The balloon wasn’t there.

I was there the next morning and looked around for any shreds of aluminium foil that might perhaps show that it had exploded into small pieces in the night. Or maybe shot into a corner somewhere, it’s a big room containing lots of stuff, after all. But there was nothing. It was very eerie.

Some days later mum happened to be talking to a neighbour who walks his little dog twice a day around the local fields. The first time he’d gone out in the morning, he’d seen the Mickey Mouse balloon in the nearby orchard looking for all the world like it was walking around the trees. He knew that mum had two grandchildren to whom it might belong so he didn’t really question it.
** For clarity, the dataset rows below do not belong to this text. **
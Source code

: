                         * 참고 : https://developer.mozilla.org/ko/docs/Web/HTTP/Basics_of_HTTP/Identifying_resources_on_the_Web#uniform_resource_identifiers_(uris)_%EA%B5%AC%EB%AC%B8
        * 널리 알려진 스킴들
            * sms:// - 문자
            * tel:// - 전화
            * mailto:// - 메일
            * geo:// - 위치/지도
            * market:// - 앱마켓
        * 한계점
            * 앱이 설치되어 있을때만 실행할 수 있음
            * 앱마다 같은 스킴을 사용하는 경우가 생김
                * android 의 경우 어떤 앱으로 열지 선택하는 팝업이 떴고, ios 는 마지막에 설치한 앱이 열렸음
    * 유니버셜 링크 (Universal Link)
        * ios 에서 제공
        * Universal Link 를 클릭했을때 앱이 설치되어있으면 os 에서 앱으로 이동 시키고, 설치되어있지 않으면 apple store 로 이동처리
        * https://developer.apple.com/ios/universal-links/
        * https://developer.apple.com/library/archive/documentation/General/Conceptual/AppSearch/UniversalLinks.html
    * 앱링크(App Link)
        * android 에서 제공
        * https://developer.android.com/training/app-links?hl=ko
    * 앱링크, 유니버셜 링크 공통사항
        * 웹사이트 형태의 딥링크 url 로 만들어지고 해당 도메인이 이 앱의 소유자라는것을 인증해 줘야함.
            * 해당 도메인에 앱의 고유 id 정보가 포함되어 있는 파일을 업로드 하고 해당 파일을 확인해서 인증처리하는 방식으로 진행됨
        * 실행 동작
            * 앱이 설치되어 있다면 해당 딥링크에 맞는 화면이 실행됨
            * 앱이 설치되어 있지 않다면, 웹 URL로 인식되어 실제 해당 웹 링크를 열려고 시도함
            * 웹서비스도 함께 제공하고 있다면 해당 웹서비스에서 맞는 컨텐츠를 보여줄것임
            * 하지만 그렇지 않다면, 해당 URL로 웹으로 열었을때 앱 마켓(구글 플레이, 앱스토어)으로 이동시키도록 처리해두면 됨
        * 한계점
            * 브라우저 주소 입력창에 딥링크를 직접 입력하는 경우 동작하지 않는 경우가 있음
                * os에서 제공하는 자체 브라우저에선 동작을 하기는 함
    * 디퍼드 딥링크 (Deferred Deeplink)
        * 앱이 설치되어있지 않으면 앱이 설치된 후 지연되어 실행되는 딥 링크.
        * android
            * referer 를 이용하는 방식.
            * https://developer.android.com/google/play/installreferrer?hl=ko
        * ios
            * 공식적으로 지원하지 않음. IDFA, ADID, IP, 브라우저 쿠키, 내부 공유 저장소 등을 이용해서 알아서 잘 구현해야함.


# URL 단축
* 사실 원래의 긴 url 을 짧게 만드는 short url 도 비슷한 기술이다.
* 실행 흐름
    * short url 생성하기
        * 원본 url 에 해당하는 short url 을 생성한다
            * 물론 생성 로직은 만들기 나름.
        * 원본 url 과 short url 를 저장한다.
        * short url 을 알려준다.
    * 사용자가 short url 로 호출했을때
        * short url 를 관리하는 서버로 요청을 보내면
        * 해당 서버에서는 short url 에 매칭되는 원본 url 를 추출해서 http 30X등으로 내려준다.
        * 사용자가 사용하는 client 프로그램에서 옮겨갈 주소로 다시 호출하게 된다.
The second time he went out, he saw that it had moved from the orchard into the emu pen (don’t ask). That would necessitate it navigating at least a fence, a brick wall and an 8 foot plus high boundary. It was odd but he thought mum must have had something to do with it. She hadn’t. And it hasn’t been seen again.

Yet.

When we last travelled up north, the girls demanded that we buy them some massive helium balloons. Obviously, they barely looked at them again after we’d bought them so, for the last 6 weeks they’ve been hovering about our living room, slowly deflating. I hadn’t really got the heart to puncture them (especially as they cost £5 each and their enduring presence represented something like a decent investment).

So I’m pleased to have found at least one of them a new home. 

Knock, knock! 

Who’s there? 

Balloon.

Balloon-who oooooohhh mygodI’mhavingaheartattack…

I think I’ll be on the Krampus’s list this year…

P.S. The heron was fine. Everyone always asks about the heron!